RECORDS SHOWN

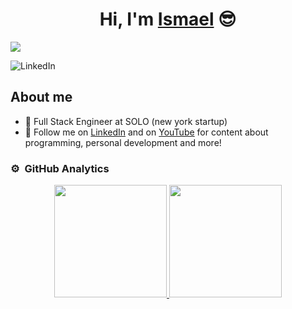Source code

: <div align="center">
<h1 align="center">Hi, I'm <a href="https://ismael-romero.com">Ismael</a> 😎</h1>
</div>


<img src="https://github.com/user-attachments/assets/859228eb-42e3-4d41-982c-e8c2db91f24b">

![LinkedIn](https://img.shields.io/badge/-LinkedIn-blue?style=flat-square&logo=Linkedin&logoColor=white&link=https://www.linkedin.com/in/ismaelromeroortega/)

## About me

- 💼 Full Stack Engineer at SOLO (new york startup)
- 🌱 Follow me on [LinkedIn](https://www.linkedin.com/in/ismaelromeroortega/) and on [YouTube](https://www.youtube.com/@isromero) for content about programming, personal development and more!

### ⚙️ &nbsp;GitHub Analytics

<p align="center">
<a href="https://github.com/isromero">
  <img height="180em" src="https://github-readme-stats-eight-theta.vercel.app/api?username=isromero&show_icons=true&theme=algolia&include_all_commits=true&count_private=true"/>
  <img height="180em" src="https://github-readme-stats-eight-theta.vercel.app/api/top-langs/?username=isromero&layout=compact&langs_count=8&theme=algolia"/>
</a>
</p>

TASK PROMPT
Would you copy all the material exactly, dropping the pictures?

EXERCISE SOLUTION
Source code

: <div align="center">
<h1 align="center">Hi, I'm <a href="https://ismael-romero.com">Ismael</a> 😎</h1>
</div>


<img src="https://github.com/user-attachments/assets/859228eb-42e3-4d41-982c-e8c2db91f24b">

![LinkedIn](https://img.shields.io/badge/-LinkedIn-blue?style=flat-square&logo=Linkedin&logoColor=white&link=https://www.linkedin.com/in/ismaelromeroortega/)

## About me

- 💼 Full Stack Engineer at SOLO (new york startup)
- 🌱 Follow me on [LinkedIn](https://www.linkedin.com/in/ismaelromeroortega/) and on [YouTube](https://www.youtube.com/@isromero) for content about programming, personal development and more!

### ⚙️ &nbsp;GitHub Analytics

<p align="center">
<a href="https://github.com/isromero">
  <img height="180em" src="https://github-readme-stats-eight-theta.vercel.app/api?username=isromero&show_icons=true&theme=algolia&include_all_commits=true&count_private=true"/>
  <img height="180em" src="https://github-readme-stats-eight-theta.vercel.app/api/top-langs/?username=isromero&layout=compact&langs_count=8&theme=algolia"/>
</a>
</p>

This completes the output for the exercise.